## Polynomial Optimization 1: Motivation

(Nov 28, 2013)

A (constrained) polynomial minimization problem is in the form

($\mathcal{PO}$)         $\displaystyle p^{\text{min}} \triangleq \inf_{x\in \mathbb{R}^n} p(x)$ subject to $g_1(x)\geq 0, \cdots, g_m(x)\geq 0$

where $p,g_1,\cdots,g_m$ are polynomials in $x = (x_1,\cdots,x_n)$ with real coefficients.

If $m = 1$ and $g_1(x)\equiv 0$, then the above problem becomes $\displaystyle \inf_{x\in \mathbb{R}^n} p(x)$, an unconstrained polynomial minimization problem.
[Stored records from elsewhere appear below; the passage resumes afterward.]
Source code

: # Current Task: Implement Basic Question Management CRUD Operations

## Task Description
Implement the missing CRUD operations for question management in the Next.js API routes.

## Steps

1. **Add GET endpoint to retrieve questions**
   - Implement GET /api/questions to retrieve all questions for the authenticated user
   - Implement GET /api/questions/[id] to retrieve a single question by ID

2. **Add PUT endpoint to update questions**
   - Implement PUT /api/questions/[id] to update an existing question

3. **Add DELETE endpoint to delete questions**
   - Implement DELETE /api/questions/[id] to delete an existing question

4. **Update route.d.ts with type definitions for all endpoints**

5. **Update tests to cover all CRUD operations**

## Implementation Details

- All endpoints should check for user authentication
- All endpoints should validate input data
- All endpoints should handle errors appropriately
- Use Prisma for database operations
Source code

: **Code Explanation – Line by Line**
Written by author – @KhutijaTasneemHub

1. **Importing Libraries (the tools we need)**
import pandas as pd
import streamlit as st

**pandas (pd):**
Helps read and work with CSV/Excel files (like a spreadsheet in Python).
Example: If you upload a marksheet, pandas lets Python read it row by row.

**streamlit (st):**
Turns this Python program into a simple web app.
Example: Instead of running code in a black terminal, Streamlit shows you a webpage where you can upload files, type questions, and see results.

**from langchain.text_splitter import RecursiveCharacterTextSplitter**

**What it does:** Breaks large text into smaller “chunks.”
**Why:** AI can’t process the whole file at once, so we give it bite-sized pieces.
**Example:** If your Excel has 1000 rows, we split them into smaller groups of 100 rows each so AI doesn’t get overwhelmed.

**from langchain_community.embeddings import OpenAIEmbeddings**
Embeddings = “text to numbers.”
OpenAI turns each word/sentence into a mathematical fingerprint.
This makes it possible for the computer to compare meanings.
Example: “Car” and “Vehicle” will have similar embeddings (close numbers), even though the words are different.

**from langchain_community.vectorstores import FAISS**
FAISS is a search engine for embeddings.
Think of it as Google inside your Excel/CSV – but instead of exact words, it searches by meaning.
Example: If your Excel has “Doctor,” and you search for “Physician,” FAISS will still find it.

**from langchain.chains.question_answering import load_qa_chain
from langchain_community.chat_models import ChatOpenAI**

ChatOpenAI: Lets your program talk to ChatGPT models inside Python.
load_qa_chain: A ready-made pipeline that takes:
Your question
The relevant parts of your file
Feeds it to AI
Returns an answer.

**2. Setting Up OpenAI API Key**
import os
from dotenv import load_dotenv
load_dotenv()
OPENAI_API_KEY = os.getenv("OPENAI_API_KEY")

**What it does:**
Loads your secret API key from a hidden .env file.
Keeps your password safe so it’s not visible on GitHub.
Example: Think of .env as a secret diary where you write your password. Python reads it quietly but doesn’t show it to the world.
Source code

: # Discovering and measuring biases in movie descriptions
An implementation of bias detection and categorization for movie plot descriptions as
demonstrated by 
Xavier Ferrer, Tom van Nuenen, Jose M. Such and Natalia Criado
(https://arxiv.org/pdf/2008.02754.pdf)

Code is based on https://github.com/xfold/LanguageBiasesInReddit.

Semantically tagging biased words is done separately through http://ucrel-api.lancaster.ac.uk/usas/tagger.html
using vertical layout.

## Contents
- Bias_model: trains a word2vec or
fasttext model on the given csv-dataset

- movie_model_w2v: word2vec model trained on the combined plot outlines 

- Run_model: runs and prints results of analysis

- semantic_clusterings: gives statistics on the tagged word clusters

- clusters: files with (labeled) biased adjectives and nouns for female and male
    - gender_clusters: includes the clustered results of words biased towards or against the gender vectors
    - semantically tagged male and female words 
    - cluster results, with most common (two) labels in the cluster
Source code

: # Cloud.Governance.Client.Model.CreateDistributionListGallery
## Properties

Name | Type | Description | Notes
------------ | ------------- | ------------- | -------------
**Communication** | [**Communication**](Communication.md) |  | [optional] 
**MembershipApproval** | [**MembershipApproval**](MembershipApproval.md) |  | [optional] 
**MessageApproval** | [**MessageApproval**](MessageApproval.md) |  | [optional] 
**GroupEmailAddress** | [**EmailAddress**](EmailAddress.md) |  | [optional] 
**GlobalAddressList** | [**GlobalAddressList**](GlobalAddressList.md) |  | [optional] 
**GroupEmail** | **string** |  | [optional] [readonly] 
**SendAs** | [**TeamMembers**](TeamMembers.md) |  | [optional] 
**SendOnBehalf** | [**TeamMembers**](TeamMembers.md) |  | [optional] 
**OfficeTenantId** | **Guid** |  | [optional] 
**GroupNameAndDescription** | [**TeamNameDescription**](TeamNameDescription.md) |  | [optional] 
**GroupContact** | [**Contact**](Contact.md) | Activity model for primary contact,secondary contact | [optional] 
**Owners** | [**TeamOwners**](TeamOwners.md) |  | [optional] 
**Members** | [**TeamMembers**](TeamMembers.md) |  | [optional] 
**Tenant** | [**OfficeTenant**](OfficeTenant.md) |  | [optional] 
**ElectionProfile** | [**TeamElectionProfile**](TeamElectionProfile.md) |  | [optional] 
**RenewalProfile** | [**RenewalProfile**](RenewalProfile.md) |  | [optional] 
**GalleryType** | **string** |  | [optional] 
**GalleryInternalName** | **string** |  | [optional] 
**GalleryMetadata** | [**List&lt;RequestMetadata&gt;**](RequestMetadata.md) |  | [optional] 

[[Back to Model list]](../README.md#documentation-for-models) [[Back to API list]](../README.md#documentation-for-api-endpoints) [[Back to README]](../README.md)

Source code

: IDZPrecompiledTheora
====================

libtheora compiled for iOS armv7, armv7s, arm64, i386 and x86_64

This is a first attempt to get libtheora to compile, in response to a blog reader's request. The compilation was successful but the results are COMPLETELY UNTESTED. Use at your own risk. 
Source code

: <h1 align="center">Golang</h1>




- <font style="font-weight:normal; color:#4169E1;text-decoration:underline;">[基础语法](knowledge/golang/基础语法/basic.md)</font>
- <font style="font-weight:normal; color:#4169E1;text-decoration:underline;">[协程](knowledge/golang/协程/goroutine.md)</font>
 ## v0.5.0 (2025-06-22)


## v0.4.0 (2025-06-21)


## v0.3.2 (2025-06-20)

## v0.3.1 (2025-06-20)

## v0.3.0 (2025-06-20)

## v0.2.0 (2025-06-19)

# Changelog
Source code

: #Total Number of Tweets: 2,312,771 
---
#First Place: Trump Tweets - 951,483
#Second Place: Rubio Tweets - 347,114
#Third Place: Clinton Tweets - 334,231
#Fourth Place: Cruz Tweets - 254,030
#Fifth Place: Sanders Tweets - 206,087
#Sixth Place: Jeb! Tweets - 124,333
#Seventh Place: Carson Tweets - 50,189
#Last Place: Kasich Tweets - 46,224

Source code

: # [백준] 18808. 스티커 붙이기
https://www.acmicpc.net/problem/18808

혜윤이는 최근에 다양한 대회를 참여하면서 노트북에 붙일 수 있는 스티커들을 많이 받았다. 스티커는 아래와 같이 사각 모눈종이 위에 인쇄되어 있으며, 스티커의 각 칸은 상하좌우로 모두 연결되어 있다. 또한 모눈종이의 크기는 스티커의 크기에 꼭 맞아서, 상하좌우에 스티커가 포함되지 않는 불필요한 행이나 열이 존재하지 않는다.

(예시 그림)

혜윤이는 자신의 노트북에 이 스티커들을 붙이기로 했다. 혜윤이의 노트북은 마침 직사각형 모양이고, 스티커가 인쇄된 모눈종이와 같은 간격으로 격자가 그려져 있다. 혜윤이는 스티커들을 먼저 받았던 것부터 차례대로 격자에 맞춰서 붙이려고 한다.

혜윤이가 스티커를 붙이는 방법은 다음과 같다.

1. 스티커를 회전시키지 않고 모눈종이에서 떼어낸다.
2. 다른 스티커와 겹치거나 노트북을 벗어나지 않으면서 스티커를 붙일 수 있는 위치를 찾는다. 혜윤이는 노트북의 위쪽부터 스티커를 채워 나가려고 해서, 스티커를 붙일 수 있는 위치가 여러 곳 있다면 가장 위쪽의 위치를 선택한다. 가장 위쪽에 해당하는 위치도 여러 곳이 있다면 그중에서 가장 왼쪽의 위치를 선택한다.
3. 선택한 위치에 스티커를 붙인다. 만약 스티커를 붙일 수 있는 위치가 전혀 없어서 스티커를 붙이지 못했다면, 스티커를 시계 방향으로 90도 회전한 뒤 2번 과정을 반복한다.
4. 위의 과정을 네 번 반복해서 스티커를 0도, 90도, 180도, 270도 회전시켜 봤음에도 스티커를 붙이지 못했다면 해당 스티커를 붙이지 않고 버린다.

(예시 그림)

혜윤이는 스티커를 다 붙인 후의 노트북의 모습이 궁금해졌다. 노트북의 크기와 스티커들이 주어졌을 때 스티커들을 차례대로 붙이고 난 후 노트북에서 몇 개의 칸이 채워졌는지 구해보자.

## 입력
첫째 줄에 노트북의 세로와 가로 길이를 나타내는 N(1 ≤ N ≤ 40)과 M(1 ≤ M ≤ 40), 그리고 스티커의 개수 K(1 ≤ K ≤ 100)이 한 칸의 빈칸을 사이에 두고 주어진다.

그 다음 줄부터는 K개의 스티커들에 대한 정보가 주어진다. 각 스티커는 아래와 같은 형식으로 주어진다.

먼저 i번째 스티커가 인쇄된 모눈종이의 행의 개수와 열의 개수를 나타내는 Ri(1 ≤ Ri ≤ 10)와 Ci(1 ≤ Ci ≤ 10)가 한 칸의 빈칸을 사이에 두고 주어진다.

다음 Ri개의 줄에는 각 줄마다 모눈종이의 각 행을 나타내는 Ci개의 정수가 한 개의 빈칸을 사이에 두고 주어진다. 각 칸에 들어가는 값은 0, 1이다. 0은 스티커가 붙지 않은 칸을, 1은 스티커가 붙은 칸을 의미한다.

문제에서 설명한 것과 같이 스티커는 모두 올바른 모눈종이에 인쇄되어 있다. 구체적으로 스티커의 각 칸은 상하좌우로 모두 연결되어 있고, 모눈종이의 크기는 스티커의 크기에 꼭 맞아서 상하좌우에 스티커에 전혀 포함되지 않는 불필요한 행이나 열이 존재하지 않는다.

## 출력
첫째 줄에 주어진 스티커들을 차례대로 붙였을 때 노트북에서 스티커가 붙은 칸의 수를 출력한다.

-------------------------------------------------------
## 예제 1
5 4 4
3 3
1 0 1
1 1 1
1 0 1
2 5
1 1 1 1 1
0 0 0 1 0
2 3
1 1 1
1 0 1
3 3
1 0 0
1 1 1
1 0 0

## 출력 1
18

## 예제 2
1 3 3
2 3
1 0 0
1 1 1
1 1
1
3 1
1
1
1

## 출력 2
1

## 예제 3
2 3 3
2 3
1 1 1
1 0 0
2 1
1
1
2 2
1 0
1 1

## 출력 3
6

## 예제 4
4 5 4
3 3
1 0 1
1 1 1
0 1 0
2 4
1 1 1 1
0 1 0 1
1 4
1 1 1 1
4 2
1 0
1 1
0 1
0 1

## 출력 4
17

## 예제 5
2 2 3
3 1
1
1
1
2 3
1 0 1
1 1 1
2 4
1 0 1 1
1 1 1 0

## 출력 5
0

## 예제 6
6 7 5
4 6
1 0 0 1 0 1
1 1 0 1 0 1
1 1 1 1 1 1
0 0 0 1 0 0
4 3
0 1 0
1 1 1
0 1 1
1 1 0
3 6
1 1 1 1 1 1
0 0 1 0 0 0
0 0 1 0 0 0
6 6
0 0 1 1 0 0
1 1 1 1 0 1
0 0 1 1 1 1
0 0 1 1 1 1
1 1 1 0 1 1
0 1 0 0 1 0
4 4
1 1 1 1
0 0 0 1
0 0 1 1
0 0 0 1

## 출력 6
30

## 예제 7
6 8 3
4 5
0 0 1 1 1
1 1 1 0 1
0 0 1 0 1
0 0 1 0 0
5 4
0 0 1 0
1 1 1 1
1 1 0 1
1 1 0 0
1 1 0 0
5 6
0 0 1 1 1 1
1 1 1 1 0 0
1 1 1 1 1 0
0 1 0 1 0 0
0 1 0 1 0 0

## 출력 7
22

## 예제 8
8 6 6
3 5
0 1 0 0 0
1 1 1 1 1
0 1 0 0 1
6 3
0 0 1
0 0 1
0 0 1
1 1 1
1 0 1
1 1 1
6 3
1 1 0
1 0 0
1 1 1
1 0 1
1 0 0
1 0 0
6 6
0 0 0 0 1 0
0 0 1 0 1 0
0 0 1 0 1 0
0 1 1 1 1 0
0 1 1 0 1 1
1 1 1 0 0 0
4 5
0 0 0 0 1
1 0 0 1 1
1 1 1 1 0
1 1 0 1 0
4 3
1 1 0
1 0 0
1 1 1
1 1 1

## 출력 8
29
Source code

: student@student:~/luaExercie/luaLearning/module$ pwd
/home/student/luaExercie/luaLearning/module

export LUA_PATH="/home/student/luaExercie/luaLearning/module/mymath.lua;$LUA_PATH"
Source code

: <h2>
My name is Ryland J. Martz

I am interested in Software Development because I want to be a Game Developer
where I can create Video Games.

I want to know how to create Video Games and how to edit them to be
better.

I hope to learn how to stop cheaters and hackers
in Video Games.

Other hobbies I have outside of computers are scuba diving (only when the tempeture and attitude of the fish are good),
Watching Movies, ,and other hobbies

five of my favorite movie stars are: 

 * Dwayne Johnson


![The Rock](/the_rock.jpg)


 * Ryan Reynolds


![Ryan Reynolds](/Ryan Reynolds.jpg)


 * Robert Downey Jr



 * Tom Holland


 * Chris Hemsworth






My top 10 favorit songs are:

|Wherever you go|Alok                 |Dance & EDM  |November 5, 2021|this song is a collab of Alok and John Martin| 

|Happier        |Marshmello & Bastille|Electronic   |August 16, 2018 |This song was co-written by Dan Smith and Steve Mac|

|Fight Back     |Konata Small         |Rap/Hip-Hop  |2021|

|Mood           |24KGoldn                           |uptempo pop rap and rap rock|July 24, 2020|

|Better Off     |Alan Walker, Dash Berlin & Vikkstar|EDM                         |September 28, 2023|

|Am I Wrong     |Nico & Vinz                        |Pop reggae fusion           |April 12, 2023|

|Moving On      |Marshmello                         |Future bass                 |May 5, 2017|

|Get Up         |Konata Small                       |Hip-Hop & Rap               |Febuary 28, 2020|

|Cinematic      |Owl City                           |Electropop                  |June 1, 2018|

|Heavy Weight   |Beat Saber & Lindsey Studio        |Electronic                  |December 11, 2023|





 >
The purpose of writing this series is to introduce the basic principles related to this kind of problem. Before we begin, the prerequisites are:

4. Knowledge about linear programming and semidefinite programming is a plus

We collect all points in $\mathbb{R}^n$ that meet the constraints of ($\mathcal{PO}$) by

$K \triangleq \{x\in \mathbb{R}^n:g_1(x)\geq 0,\cdots, g_m(x)\geq 0\}$.

This set $K$ is called a basic closed semialgebraic set. Abstract algebra is employed to study the geometry of $K$. The field doing this thing is called real algebraic geometry.

There is a duality between nonnegative polynomials and a special type of Borel measures on some Euclidean space. This suggests some relation between solving ($\mathcal{PO}$) and measure theory.

Now let’s look at some examples of ($\mathcal{PO}$).

Example 1 (Linear Programming).          When the objective function and all constraints are linear polyomials, ($\mathcal{PO}$) is a linear programming (LP) problem which can be expressed as

$\min \ c^T x\text{ subject to }Ax\leq b$

where $A\in \mathbb{R}^{m\times n}$, $b \in \mathbb{R}^m$ and $c\in \mathbb{R}^n$.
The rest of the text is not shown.